Na manhã de sábado, 6 de julho, véspera da Parada do Orgulho LGBT+ de São Paulo, um casal foi alvo de um ataque homofóbico dentro de um vagão da Linha 4-Amarela do metrô. A agressão verbal foi registrada em vídeo por uma das vítimas, que preferiu não se identificar e será chamada aqui de Henrique.
Detalhes do ataque
Segundo Henrique, ele e o marido voltavam de um festival de música eletrônica no Autódromo de Interlagos, na Zona Sul da capital. Após caminharem mais de 6 km até o transporte público, estavam exaustos. Embarcaram na Linha 9-Esmeralda e fizeram baldeação para a Linha 4-Amarela. Na estação Pinheiros, por volta das 5h, Henrique encontrou um assento vazio e sentou-se. O marido, para descansar, sentou-se na ponta de seu joelho por alguns instantes.
Henrique explica: "Ele não sentou no colo. Sentou na ponta do meu joelho, meio de lado. Eu já ia pedir para ele levantar, pois estava pesado. Nesse momento, um senhor sentado ao meu lado começou a questionar." O passageiro perguntou se Henrique estava cansado; ele respondeu que sim e que o marido logo se levantaria. O homem então se levantou e passou a gritar ofensas homofóbicas.
Reação do agressor e dos passageiros
No vídeo, o homem grita: "Vocês têm que me respeitar. Eu respeito vocês, cara, porra. Não pode ser assim. Porra, está de brincadeira. Tudo tem limite. Você gostaria de dois homens sentados do seu lado? Que isso, cara. Levanto de madrugada e vem fazer essa palhaçada do meu lado." Durante o ataque, nenhum passageiro interveio. Alguns observavam em silêncio, outros riam.
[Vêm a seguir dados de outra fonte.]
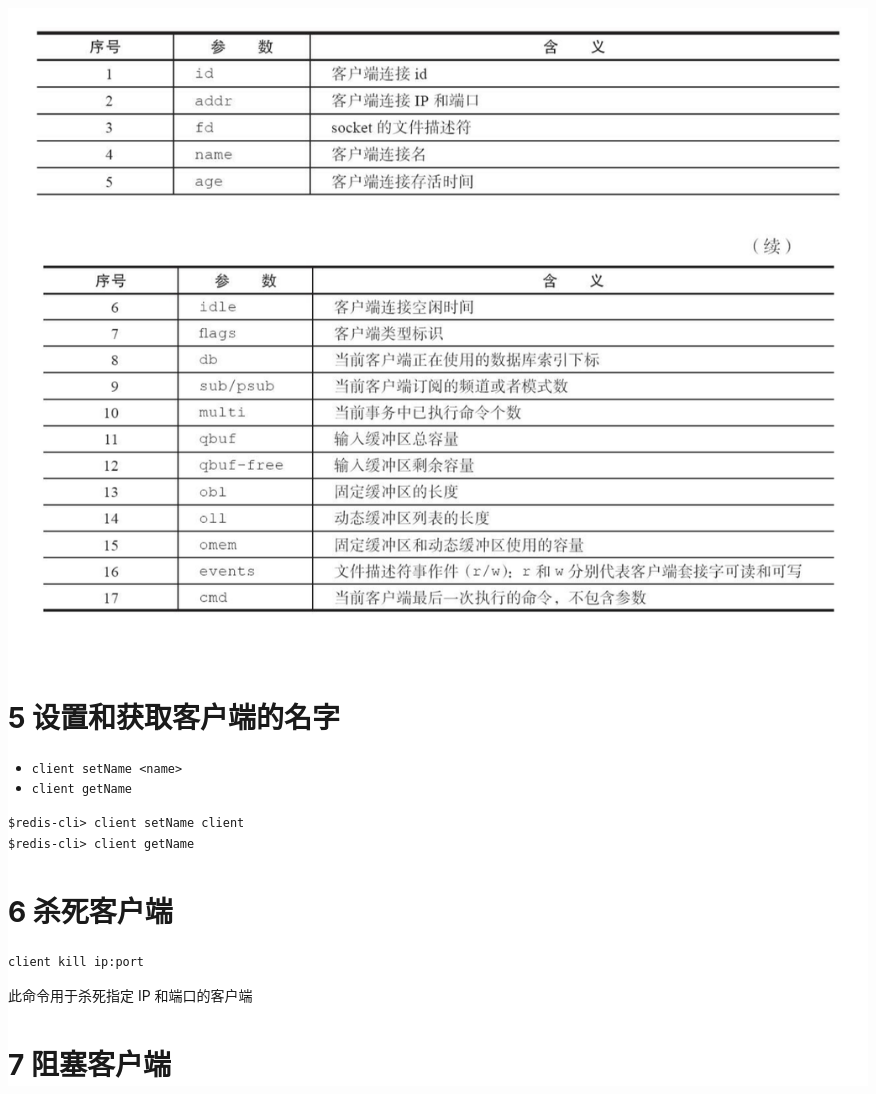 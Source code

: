 ![汇总](/media/hovel/40.png)

# 5 设置和获取客户端的名字

- `client setName <name>`
- `client getName`

```shell
$redis-cli> client setName client
$redis-cli> client getName
```

# 6 杀死客户端

`client kill ip:port`

此命令用于杀死指定 IP 和端口的客户端

# 7 阻塞客户端
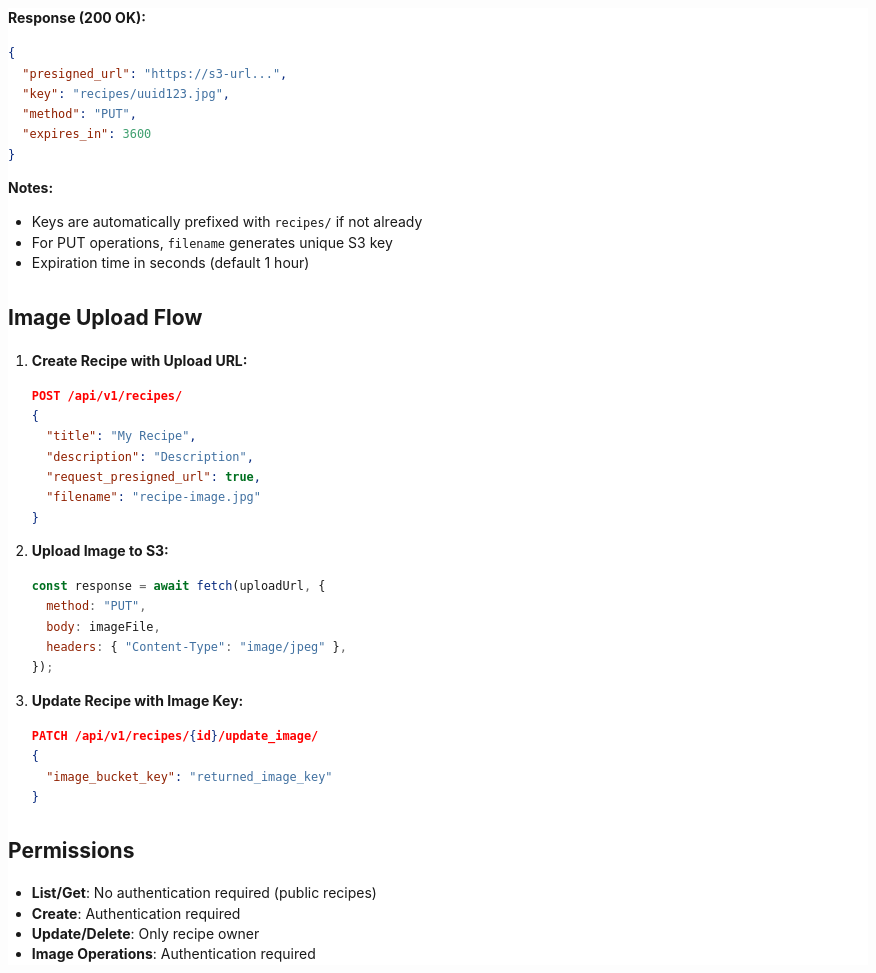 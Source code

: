 **Response (200 OK):**

```json
{
  "presigned_url": "https://s3-url...",
  "key": "recipes/uuid123.jpg",
  "method": "PUT",
  "expires_in": 3600
}
```

**Notes:**

- Keys are automatically prefixed with `recipes/` if not already
- For PUT operations, `filename` generates unique S3 key
- Expiration time in seconds (default 1 hour)

## Image Upload Flow

1. **Create Recipe with Upload URL:**

   ```json
   POST /api/v1/recipes/
   {
     "title": "My Recipe",
     "description": "Description",
     "request_presigned_url": true,
     "filename": "recipe-image.jpg"
   }
   ```

2. **Upload Image to S3:**

   ```javascript
   const response = await fetch(uploadUrl, {
     method: "PUT",
     body: imageFile,
     headers: { "Content-Type": "image/jpeg" },
   });
   ```

3. **Update Recipe with Image Key:**
   ```json
   PATCH /api/v1/recipes/{id}/update_image/
   {
     "image_bucket_key": "returned_image_key"
   }
   ```

## Permissions

- **List/Get**: No authentication required (public recipes)
- **Create**: Authentication required
- **Update/Delete**: Only recipe owner
- **Image Operations**: Authentication required
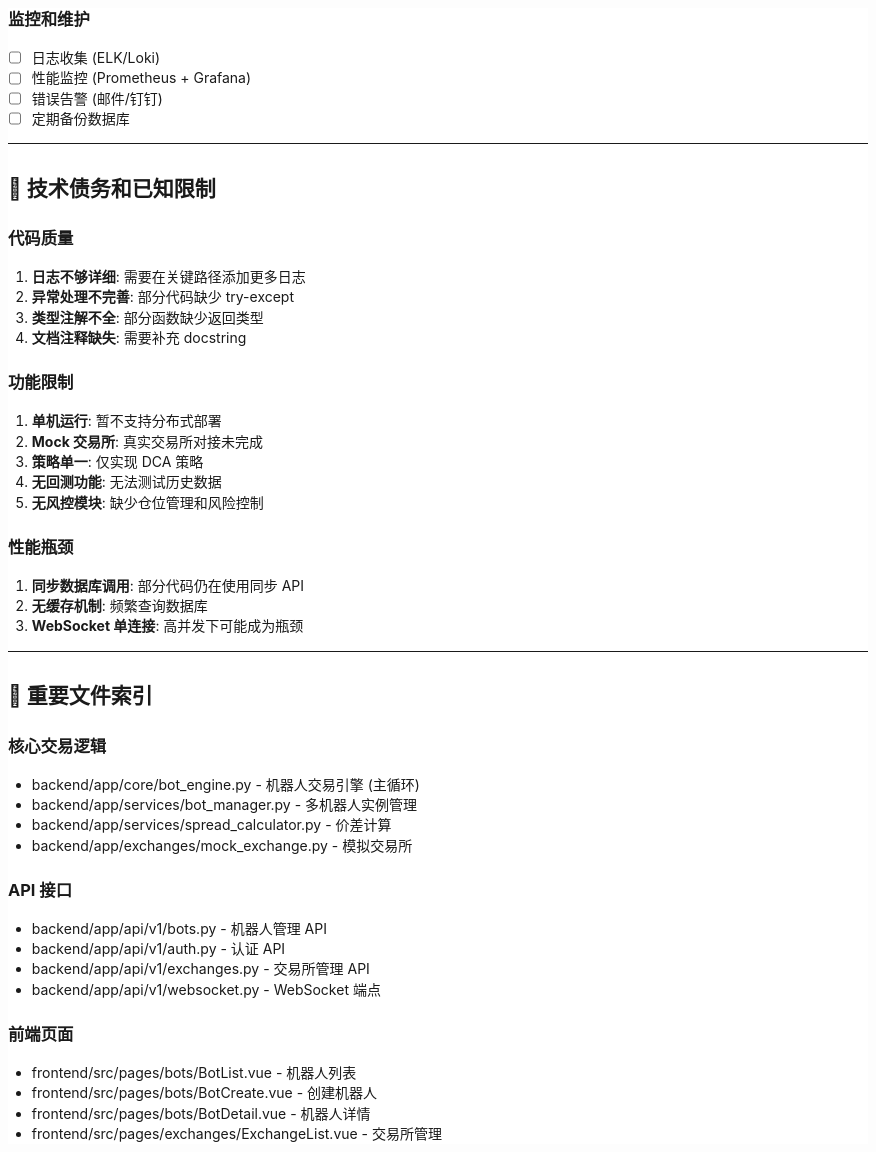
 ```bash
```

### 监控和维护
- [ ] 日志收集 (ELK/Loki)
- [ ] 性能监控 (Prometheus + Grafana)
- [ ] 错误告警 (邮件/钉钉)
- [ ] 定期备份数据库

---

## 📝 技术债务和已知限制

### 代码质量
1. **日志不够详细**: 需要在关键路径添加更多日志
2. **异常处理不完善**: 部分代码缺少 try-except
3. **类型注解不全**: 部分函数缺少返回类型
4. **文档注释缺失**: 需要补充 docstring

### 功能限制
1. **单机运行**: 暂不支持分布式部署
2. **Mock 交易所**: 真实交易所对接未完成
3. **策略单一**: 仅实现 DCA 策略
4. **无回测功能**: 无法测试历史数据
5. **无风控模块**: 缺少仓位管理和风险控制

### 性能瓶颈
1. **同步数据库调用**: 部分代码仍在使用同步 API
2. **无缓存机制**: 频繁查询数据库
3. **WebSocket 单连接**: 高并发下可能成为瓶颈

---

## 🔗 重要文件索引

### 核心交易逻辑
- backend/app/core/bot_engine.py - 机器人交易引擎 (主循环)
- backend/app/services/bot_manager.py - 多机器人实例管理
- backend/app/services/spread_calculator.py - 价差计算
- backend/app/exchanges/mock_exchange.py - 模拟交易所

### API 接口
- backend/app/api/v1/bots.py - 机器人管理 API
- backend/app/api/v1/auth.py - 认证 API
- backend/app/api/v1/exchanges.py - 交易所管理 API
- backend/app/api/v1/websocket.py - WebSocket 端点

### 前端页面
- frontend/src/pages/bots/BotList.vue - 机器人列表
- frontend/src/pages/bots/BotCreate.vue - 创建机器人
- frontend/src/pages/bots/BotDetail.vue - 机器人详情
- frontend/src/pages/exchanges/ExchangeList.vue - 交易所管理
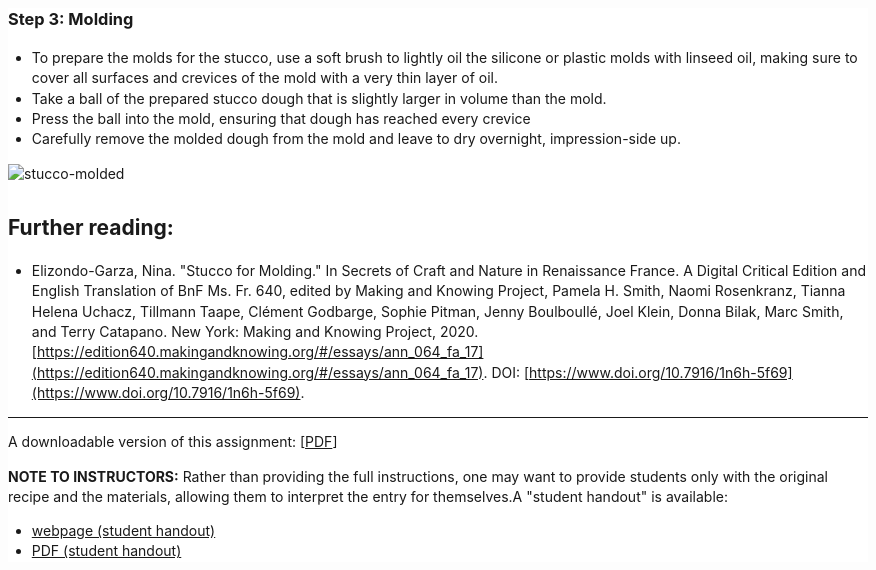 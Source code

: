 ### Step 3: Molding
- To prepare the molds for the stucco, use a soft brush to lightly oil the silicone or plastic molds with linseed oil, making sure to cover all surfaces and crevices of the mold with a very thin layer of oil.
- Take a ball of the prepared stucco dough that is slightly larger in volume than the mold.
- Press the ball into the mold, ensuring that dough has reached every crevice
- Carefully remove the molded dough from the mold and leave to dry overnight, impression-side up.

![stucco-molded](../../../images/stucco-molded.jpg?raw=true)

## Further reading:
- Elizondo-Garza, Nina. "Stucco for Molding." In Secrets of Craft and Nature in Renaissance France. A Digital Critical Edition and English Translation of BnF Ms. Fr. 640, edited by Making and Knowing Project, Pamela H. Smith, Naomi Rosenkranz, Tianna Helena Uchacz, Tillmann Taape, Clément Godbarge, Sophie Pitman, Jenny Boulboullé, Joel Klein, Donna Bilak, Marc Smith, and Terry Catapano. New York: Making and Knowing Project, 2020. [https://edition640.makingandknowing.org/#/essays/ann_064_fa_17](https://edition640.makingandknowing.org/#/essays/ann_064_fa_17). DOI: [https://www.doi.org/10.7916/1n6h-5f69](https://www.doi.org/10.7916/1n6h-5f69).

__________________________________________________________________________________________________________________________________

A downloadable version of this assignment: [[PDF](stucco_assignment_downloadable_2021.pdf)]

**NOTE TO INSTRUCTORS:** Rather than providing the full instructions, one may want to provide students only with the original recipe and the materials, allowing them to interpret the entry for themselves.A "student handout" is available:
- [webpage (student handout)](stucco_assignment_student-handout.md)
- [PDF (student handout)](stucco_assignment_student-handout.pdf)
Henrique relata: "Acho que inicialmente pensaram que era briga por assento. Depois entenderam que era homofobia, mas ninguém fez nada. Ele começou a gritar e a incitar outras pessoas contra nós. Não nos beijamos, não fizemos carinho. Ele só sentou na ponta do meu joelho. Nada justifica aquela agressão. Percebi no olhar das pessoas que elas não me apoiavam, algumas com olhar recriminador."
Consequências emocionais
Henrique afirma que o episódio trouxe graves impactos emocionais. "Estou tendo muitos pesadelos. Achei que não ficaria tão impactado, mas fiquei. Toda vez que vejo o vídeo, começo a tremer. Estou tremendo até agora." Com medo de agressão física, ele decidiu não reagir e impediu o marido de responder. Quando o trem passou pela estação Oscar Freire, o casal mudou de vagão. O agressor permaneceu e desceu na estação Paulista.
Posicionamento da concessionária
A Motiva, concessionária que administra a Linha 4-Amarela, lamentou o ocorrido e repudiou qualquer forma de discriminação. Informou que não foi acionada para a ocorrência e orienta que, em casos de discriminação, os passageiros procurem agentes das estações para receber apoio e que as providências cabíveis sejam tomadas. "Nossas equipes são continuamente capacitadas para acolher as vítimas e promovemos ações permanentes de conscientização", disse em nota.
*Nome da vítima alterado para preservar sua identidade.